Security Training and Education Must Deal With Emotions2013-08-28T16:31:54+00:00

By: Richard Abrams
April 2001
Reprint Protection News

One area of security that receives very little mention is how this job of providing private security effects the practitioner's emotions. Why this is important is that how we relate to our work environment on an emotional level will directly effect how we relate to people we must interact with on the job. How much our relationships are effected by our emotions will enhance or impede our chances of accomplishing our security objectives.

One of the most emotionally charged security settings is hospital security. When discussing this topic with Officer Vaughn Ihrke of Mercy/Unity Hospitals in Coon Rapids, Minnesota, he said: "Security officers in some hospitals are expected to be that extra set of hands and to fill in wherever they are needed. Much of their time is spent in places like the Emergency Room doing CPR compressions, experiencing death up close and personal. These security officers may be expected to do access control in the Morgue where the asset to be protected is a deceased person ranging from old age to tiny babies. Dealing with death and dying on multiple levels is an every day occurrence in the life of some hospital security officers."

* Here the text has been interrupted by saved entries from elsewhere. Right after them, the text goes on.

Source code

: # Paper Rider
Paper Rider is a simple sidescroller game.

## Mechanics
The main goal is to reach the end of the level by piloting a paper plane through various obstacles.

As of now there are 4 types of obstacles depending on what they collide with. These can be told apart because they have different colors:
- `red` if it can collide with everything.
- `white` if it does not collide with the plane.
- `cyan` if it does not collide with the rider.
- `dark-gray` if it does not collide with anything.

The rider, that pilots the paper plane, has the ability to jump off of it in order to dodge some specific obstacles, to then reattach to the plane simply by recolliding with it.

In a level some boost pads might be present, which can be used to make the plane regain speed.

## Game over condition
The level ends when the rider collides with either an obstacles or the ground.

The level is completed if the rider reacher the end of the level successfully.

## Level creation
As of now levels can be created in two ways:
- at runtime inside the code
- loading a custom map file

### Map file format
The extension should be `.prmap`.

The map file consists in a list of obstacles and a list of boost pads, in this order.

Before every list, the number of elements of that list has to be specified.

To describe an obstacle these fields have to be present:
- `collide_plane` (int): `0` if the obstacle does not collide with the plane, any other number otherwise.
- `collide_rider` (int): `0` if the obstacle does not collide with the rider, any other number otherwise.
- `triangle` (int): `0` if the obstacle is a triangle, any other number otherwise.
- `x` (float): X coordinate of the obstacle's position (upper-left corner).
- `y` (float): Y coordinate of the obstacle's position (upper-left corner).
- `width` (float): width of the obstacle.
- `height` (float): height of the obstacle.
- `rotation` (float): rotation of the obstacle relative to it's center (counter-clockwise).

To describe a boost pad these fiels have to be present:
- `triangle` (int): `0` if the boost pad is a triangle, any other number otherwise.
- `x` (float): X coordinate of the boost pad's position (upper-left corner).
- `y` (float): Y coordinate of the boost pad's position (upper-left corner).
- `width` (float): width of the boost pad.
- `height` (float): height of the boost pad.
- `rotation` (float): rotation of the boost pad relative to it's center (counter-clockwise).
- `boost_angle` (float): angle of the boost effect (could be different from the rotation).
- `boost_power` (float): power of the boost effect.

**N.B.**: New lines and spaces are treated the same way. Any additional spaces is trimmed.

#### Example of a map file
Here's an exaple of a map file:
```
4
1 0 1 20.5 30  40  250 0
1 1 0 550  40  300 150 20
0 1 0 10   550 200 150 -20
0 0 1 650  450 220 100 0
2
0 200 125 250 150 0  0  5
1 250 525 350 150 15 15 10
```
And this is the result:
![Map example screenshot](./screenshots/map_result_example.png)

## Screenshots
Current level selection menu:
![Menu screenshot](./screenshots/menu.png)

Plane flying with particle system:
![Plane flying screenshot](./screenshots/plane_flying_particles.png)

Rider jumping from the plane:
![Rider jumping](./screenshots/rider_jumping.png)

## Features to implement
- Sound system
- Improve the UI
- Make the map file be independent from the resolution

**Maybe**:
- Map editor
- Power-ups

As you might imagine, hospital security officers come in contact with upset family members and unruly visitors, which is an emotion-filled event. In addition they may be involved with patient watches of psychologically disturbed individuals and inebriates resulting in physical restraining conflicts. Officers in these incidents are regularly hit, spit on, bitten, kicked and threatened with physical harm; all emotion triggering events.

Officer Ihrke added that, "Setting aside the death and dying issues, these hospital security events are not unlike Mall Security, Retail Security or any Security situation involving the public at large."

Emotions that security officers in general deal with on a regular basis include, but are not limited to, fear, confusion, hurt, anger, blame and guilt, revenge, compassion, empathy, sympathy, complacency, boredom, anxiety, superiority, powerlessness, feelings of loss of control, etc. In our attempt to maintain an attitude of neutrality and fairness in our dealings with people, notice how easy it would be to tip the scales of neutrality and fairness, one way or the other, when the security officer's personal emotions are triggered.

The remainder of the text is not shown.